Onnen smiled at him. “I’ll leave you to it, my lord.” She gave Hild a look, nodded at them both, and walked down the path—more slowly than usual and with a sway that Mulstan watched until she was out of sight.
He turned to Hild.
She tried to imagine how her mother might phrase a request that was not a request. “I’m come to ask a favour within your gift. Two favours. One for myself, and one in the name of my uncle, the king.” It was the longest thing she’d ever said in front of him. He peered about, startled, half expecting to see a voice thrower standing behind her.
He scratched his neck. “The king? Has a messenger come?”
“No, my lord. I owe a debt to one of your people. Royal kin should not owe debts, especially in troubled times.”
“No, no, I can quite see that,” Mulstan said, puzzled, but willing to go along with the odd maid who spoke with strange pauses, like someone receiving messages from the little people under the hill. She was, after all, high, very high, in the king’s favour. “To whom do you owe this debt?”
Bang-bing-bing , followed by a loud hiss as metal was plunged into the water trough.
Mulstan turned and peered into the smithy. “I do like the smell of quenching iron. Quite makes me feel like a young gesith with his first sword.” The maid said nothing. “Yes. So. Now. Who did you say you owe a debt to?”
“One Cædmon by name.”
“My cowherd’s son?”
“Yes, my lord.”
He frowned. “And what is the nature and amount of this… debt?”
“I have a book from Cædmon worth, by Fursey’s estimate, one calf or two lambs, but I have neither to offer.”
Ting-ting-ting : a smaller hammer. Whatever the smith was making it was not large, and it was almost done.
Mulstan smoothed his moustaches, perplexed. “How is it his book?”
“He saved it, when the old priest died.

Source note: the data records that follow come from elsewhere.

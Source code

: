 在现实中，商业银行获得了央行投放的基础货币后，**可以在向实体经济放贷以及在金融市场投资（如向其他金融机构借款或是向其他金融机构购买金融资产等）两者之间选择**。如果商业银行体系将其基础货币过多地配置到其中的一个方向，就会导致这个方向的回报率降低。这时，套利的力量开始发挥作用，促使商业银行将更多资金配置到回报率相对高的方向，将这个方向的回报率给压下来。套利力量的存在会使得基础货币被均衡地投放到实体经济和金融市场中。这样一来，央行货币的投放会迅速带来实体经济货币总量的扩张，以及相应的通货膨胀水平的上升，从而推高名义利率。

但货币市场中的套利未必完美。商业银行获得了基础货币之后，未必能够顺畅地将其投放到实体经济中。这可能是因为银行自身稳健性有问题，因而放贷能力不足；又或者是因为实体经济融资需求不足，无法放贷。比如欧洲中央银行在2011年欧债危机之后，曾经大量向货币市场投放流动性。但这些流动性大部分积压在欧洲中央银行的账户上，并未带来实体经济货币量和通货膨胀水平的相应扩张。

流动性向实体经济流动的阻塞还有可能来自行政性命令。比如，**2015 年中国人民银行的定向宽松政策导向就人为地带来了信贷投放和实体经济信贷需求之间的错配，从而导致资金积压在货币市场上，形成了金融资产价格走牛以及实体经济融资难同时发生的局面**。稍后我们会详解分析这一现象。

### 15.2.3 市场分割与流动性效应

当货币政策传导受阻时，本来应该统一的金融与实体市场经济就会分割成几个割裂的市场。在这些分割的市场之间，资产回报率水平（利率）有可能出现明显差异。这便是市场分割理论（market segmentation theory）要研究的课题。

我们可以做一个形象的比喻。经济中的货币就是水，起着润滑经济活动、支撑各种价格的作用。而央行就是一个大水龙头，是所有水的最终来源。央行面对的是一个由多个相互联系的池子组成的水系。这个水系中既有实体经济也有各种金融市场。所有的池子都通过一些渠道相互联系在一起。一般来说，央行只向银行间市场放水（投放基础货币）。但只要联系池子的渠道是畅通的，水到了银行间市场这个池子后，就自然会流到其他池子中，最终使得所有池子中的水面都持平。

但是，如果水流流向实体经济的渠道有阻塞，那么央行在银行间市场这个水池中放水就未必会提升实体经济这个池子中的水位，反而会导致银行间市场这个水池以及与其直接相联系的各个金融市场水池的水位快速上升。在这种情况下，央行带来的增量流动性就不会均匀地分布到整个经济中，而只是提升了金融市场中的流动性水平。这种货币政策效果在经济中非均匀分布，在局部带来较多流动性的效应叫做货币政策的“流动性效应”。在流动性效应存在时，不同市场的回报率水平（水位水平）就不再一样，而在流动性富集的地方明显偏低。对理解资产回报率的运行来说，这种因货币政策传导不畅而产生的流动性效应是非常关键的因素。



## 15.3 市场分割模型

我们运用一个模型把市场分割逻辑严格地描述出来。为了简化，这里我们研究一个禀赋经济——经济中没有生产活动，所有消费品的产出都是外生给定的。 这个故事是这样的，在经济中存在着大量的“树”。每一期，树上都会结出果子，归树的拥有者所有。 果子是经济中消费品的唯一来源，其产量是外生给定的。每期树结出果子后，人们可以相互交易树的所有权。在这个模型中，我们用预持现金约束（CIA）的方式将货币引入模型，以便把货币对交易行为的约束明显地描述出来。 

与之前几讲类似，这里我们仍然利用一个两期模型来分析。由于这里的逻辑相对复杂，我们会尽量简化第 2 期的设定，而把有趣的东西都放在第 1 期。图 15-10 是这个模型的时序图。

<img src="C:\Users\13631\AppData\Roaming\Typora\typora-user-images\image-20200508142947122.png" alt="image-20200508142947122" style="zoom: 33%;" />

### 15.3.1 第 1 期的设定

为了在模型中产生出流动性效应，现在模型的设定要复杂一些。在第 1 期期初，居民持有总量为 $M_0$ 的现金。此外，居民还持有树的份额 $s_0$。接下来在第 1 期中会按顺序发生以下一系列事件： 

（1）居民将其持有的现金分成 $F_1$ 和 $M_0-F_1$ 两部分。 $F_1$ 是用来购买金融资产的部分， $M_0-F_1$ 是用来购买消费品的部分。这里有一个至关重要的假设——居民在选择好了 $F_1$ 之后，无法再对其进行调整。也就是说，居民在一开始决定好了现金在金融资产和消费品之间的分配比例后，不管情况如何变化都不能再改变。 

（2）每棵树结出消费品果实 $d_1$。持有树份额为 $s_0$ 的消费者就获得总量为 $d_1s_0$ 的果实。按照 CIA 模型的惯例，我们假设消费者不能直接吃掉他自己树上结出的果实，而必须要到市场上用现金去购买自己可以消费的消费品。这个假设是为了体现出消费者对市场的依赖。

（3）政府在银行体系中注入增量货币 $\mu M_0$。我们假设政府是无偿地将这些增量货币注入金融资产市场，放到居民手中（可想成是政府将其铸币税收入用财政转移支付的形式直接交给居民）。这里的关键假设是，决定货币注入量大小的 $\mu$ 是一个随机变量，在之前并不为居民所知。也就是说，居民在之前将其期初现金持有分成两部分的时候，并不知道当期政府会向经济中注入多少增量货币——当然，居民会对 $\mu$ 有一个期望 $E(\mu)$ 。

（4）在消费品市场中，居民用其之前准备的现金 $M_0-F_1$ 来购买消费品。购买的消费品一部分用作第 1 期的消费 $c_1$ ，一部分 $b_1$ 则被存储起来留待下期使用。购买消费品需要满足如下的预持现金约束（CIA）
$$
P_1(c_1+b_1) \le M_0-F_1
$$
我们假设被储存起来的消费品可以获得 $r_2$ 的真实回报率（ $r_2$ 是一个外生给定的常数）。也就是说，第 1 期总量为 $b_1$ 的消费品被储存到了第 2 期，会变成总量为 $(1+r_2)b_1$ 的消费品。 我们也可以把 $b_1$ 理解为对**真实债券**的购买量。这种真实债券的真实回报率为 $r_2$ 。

I thought to reward him for it.”
Mulstan pondered that. “And Fursey thinks it worth a healthy calf or two lambs?” The man must be mad. But this was the king’s niece, and one must tread carefully.
“He spoke of the skin of one calf or two lambs.”
“Ah, then that’s a different case.” He looked reflectively at the clouds, started to peer into the smithy again, thought better of it. “Cædmon. Yes, I know the boy. Dekke’s son. Mother dead of the flux that came through here long since.”
“The one that took Begu’s mother?”
The little people under the hill were clearly well informed. But no, the maid spent time with Begu. No doubt they talked as maids did. “The very same. So. No mother. An older sister, Bote, a milkmaid who forages at times for the kitchen. He seems like a good lad. Wealh, of course. Still, if you feel you owe him a debt then, yes, I’ll ask Guenmon what she suggests as good recompense. Perhaps a small pig, or a she-kid.”
Another great hiss from the smithy, then silence.
“Would such satisfy your honour?”
“Yes. Thank you. I shall recommend your generosity to my uncle.”
Her uncle the king. “Good, then. Good.” He looked relieved. Hosting people of influence was a chancy business. Then he remembered she had said two favours. “And there was another thing?”
She nodded, but this time imagining what her mother might say was no help, for her mother would not agree. She stood mute.
Mulstan put a hand on her shoulder. She was strange, this maid, but still only a maid and friend to his Begu. “Is this truly a serious matter?”
Hild nodded.
“Then you and I will withdraw to that rock.” He pointed to the boulder in the curve of the beck, worn smooth over the years, where the smith’s customers often sat on sunny days. “I find it easier to say a thing, sometimes, if I have another thing to look at.”
Mulstan sat with his knees wide apart and a great fox-furred hand on each massive thigh. Hild perched cautiously next to him. They watched the water. Insects darted to and fro.
“Are there fish?” she said.
“There are. And if we sit long enough, perhaps a trout will rise for a fly. And if we sit beyond that, perhaps a pike, a water wolf, will ease his way downstream from yonder backwater and find his dinner.” They listened to the splash and gurgle. “Now then. Straight as a spear: Tell me.”